What started out as a packed race with more than two dozen contestants is now down to five candidates, who have been sharpening their pitches as they make the state fair scene, address civic groups, attend forums and seek to separate themselves from their rivals.
“We are very busy, every day. Some days may find us going to six events,” said Paul LePage’s campaign manager, John Morris. “The level of excitement and commitment will just intensify as we get closer to the elections.”
The Republican faces Democrat Libby Mitchell and independents Eliot Cutler, Shawn Moody and Kevin Scott on Nov. 2. Between now and then, there will be hundreds of campaign events, including roughly 40 debates and forums.
Cutler spokesman Ted O’Meara sees voter interest coming in waves. The first includes political junkies and those who vote in primaries. Between Labor Day and mid-October the bulk of voters learn about the candidates. The final wave, said O’Meara, includes voters who wait until the last minute to pay attention.
The campaign’s clearly entering the second stage now, O’Meara said. “You can really feel it. The volume of calls and e-mails is up, more and more people recognize (Cutler).”
Mitchell said the campaign pace wouldn’t pick up for her after Labor Day because she’s been out straight since June 9, the day after she won a four-way primary, taking only one day off from campaigning. “I don’t think that’s possible,” Mitchell said when asked if her schedule would get busier.
Moody said he too has been campaigning full-time since June 9.
Looking ahead, he sees a shift in focus from southern Maine, where he believes his auto-repair chain has given him name recognition, to other parts of the state where’s he’s not that well-known.

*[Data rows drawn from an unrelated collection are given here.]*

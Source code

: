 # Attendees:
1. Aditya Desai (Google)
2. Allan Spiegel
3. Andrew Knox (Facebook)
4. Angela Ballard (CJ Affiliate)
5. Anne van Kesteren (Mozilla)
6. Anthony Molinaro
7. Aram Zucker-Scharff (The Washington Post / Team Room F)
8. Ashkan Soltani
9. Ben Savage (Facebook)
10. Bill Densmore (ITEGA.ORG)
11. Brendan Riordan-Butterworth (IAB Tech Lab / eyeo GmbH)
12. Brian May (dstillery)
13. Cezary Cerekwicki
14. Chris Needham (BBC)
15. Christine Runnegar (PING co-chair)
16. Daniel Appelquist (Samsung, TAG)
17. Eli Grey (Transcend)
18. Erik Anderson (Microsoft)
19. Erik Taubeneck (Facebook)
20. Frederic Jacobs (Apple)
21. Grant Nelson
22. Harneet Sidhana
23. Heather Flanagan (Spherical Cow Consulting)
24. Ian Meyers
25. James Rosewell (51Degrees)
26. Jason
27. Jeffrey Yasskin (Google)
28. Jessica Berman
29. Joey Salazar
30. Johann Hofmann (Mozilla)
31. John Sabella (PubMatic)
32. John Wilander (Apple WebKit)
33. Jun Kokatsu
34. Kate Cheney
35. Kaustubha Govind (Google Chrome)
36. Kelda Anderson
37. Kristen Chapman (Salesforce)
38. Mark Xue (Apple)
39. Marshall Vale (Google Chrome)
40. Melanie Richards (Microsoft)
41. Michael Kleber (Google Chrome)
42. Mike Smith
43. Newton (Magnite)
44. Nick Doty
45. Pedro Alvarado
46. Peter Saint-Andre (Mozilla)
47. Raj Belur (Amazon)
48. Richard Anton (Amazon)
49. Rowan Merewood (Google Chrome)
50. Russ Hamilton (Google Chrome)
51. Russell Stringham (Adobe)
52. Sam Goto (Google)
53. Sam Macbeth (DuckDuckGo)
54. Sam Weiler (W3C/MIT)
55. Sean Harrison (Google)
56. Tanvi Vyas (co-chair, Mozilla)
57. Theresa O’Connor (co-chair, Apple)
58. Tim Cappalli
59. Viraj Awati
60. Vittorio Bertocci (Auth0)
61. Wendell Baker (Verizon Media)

While candidates have tried to get out their messages through debates, forums, their websites and media interviews, most of the attention so far has been on side issues or non-issues, such as LePage’s comments on Mitchell’s age (70), Mitchell’s refusal to participate in a forum to which two independents weren’t invited, and pokes at LePage by Mitchell’s Democratic surrogates.
But in between the potshots and platitudes, some solid ideas and proposals have emerged.
Cutler wants to eliminate Maine’s annual motor vehicle inspection program, and has come out with an education plan that includes establishing charter schools, extending the school year, rewarding teacher performance and merging the university and community college systems.
LePage wants general assistance recipients to be required to work in community service in exchange for benefits. Scott would offer state workers a 32-hour work week to cut government costs.
Moody would redirect economic development money away from out-of-state businesses and more to businesses that are already in Maine. Mitchell, whose policy advisers are honing her proposals, said she planned to roll out the specifics on issues like reforming government and business regulation after Labor Day.
“We have never deviated from the issues,” said Scott. “We’ve always stayed focused on the issues and the issues are the economy and the size and cost of state government.”